Saturday, November 19, 2005


The reunion that everybody has been waiting for Radar and Hot Lips together again, or at least Gary Burghoff and Cathy. Since Gary (Radar) lives in Citrus County they gave him an honorary day at a little park near where he lives so we decided to go say hi. We got there about an hour early and were sitting in the car listening to the Michigan – Ohio game; there were about 30 people already in line when he came walking up. He walked up and got in the end of the line behind a 75 year old lady, after a few seconds he asked her “what time is that guy suppose to get her” she turned around and said at 1:00 o’clock then she turned her back on him. After about 3 seconds it must of dawned on her because she let out a little scream and said “you’re him”, it was a great way to make an entrance. We were probably 40th in line and it took us about an hour and a half before we got up to him, he didn’t rush anybody, he posed for pictures signed whatever you brought with you and answered any questions that you had. He told a few stories about being on the set of M*A*S*H, and was really very funny. When we left there were probably another 80 to 100 more people in line.
Oh, by the way Michigan lost it in the 4th quarter.
more later

Thursday, November 3, 2005

A Day with the Mighty Eigth

We spent the better part of the day walking through the Mighty Eighth Air Force Museum. If you ever saw the movie “12 O’clock High” and who hasn’t, then you’ll know what this museum is all about. The movie was filmed on location with the Mighty Eighth and just about all the film footage in the movie is actual footage of the air battles. Probably 75% of the movie was taken from the experiences of the crewmembers of the Mighty Eighth. They have tons of exhibits and five different movies, the best part is a big room that is designed like the airfield in England that they flew out of. You start by entering the Nissen Hut (now called a Quonset hut) here you get a pre-flight briefing for your bombing mission in a B-17. They will also teach you the difference between a B-17 & a B-24. Then you go out with the maintance crew to make sure the aircraft is ready for flight, then it’s off you go into the wild blue yonder. They have what they call the “immersion theater” which has about 6 different screens and you’re right in the middle of them, flying a bombing mission to destroy the oil refiners in Germany. Other then a flight simulator this is as close as you’ll ever come to being Gregory Peck on his 25th mission. In another part of the building the have it set you where you’re a waist gunner with a 50 caliber trying to shot a bunch of MIG’s out of the sky. The guide we had was 8 years old when the war started, but his big brother was old enough to join up and he did. He was one of the original pilots and flew his plane and crew from the USA to England; he was also one of the first to fly 25 missions just to have them raise the number to 30 for rotation home. He flew his 30 missions and only lost two aircraft but also a few crew men, After his 30 missions (which he flew in 52 days) they told him if he flew 5 more missions they would promote him to Captain, which would have made him the youngest Captain in history, he had just turned 19. He declined their offer and rotated home to enjoy life until he died in 1989.

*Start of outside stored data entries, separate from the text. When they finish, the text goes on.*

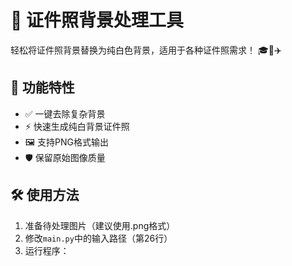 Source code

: # 📸 证件照背景处理工具

轻松将证件照背景替换为纯白色背景，适用于各种证件照需求！ 🎓📑✈️

## 🎯 功能特性
- ✅ 一键去除复杂背景
- ⚡ 快速生成纯白背景证件照
- 🖼️ 支持PNG格式输出
- 🛡️ 保留原始图像质量

## 🛠️ 使用方法
1. 准备待处理图片（建议使用.png格式）
2. 修改`main.py`中的输入路径（第26行）
3. 运行程序：
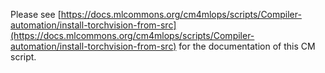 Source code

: Please see [https://docs.mlcommons.org/cm4mlops/scripts/Compiler-automation/install-torchvision-from-src](https://docs.mlcommons.org/cm4mlops/scripts/Compiler-automation/install-torchvision-from-src) for the documentation of this CM script.

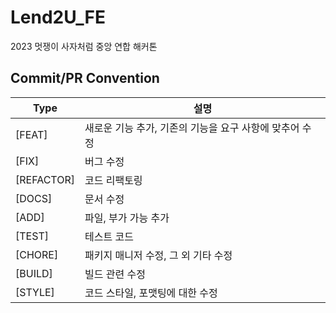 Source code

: # Lend2U_FE
2023 멋쟁이 사자처럼 중앙 연합 해커톤

## Commit/PR Convention

| Type       | 설명                                                    |
| ---------- | ------------------------------------------------------- |
| [FEAT]     | 새로운 기능 추가, 기존의 기능을 요구 사항에 맞추어 수정 |
| [FIX]      | 버그 수정                                               |
| [REFACTOR] | 코드 리팩토링                                           |
| [DOCS]     | 문서 수정                                               |
| [ADD]      | 파일, 부가 가능 추가                                    |
| [TEST]     | 테스트 코드                                             |
| [CHORE]    | 패키지 매니저 수정, 그 외 기타 수정                     |
| [BUILD]    | 빌드 관련 수정                                          |
| [STYLE]    | 코드 스타일, 포맷팅에 대한 수정                         |
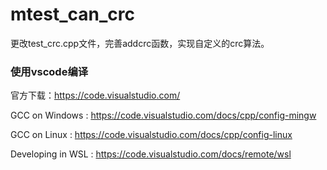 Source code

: # mtest_can_crc

更改test_crc.cpp文件，完善addcrc函数，实现自定义的crc算法。

### 使用vscode编译

官方下载：https://code.visualstudio.com/

GCC on Windows : https://code.visualstudio.com/docs/cpp/config-mingw

GCC on Linux : https://code.visualstudio.com/docs/cpp/config-linux

Developing in WSL : https://code.visualstudio.com/docs/remote/wsl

The other thing that we found fascinating was the Memorial Garden, It’s kind of set up like an old English garden with some broken gates and small brick walls, each plane had it’s own name and logo painted on it, pretty much whatever the Pilot wanted. In the garden the have carved stone, granite or marble plaques with the name & logo of the aircraft and names of the crew members for most of the planes, also listed behind the name is whether they were, KIA, MIA or POW. During WW II the Mighty Eighth had over 24,000 killed in action & over 28,000 taken as prisoners of war.
When the museum opened in 1996, General Jimmy Dolittle’s son had his tombstone moved from Arlington to a place in the garden here, he said it’s what his dad would have wanted.
They have a nice little English pub style restaurant in the corner of the museum for lunch.
Admission is $10.00 a head but well worth it, we’ve already decided that we’re going to stop again next year.

Sunday, October 30, 2005

Halloween in Savannah

As most of you know Cathy and I have a hobby called Geocaching, it involves using a GPS and finding things that have been hidden by other cachers around the world. Sometimes it's little pill bottles or large ammo or Tupperware boxes. Some of them contain Travel Bugs, which is an item that you take from one cache and put it in another farther down the road. Well that's what we were doing today, we had picked up a Travel Bug that was named Mr. Bones and it is a small skeleton that likes scary places. Lets see it's Halloween Eve, we have Mr. Bones and there's a scary cache in the Bonaventure Cemetery in downtown Savannah, so here's our story.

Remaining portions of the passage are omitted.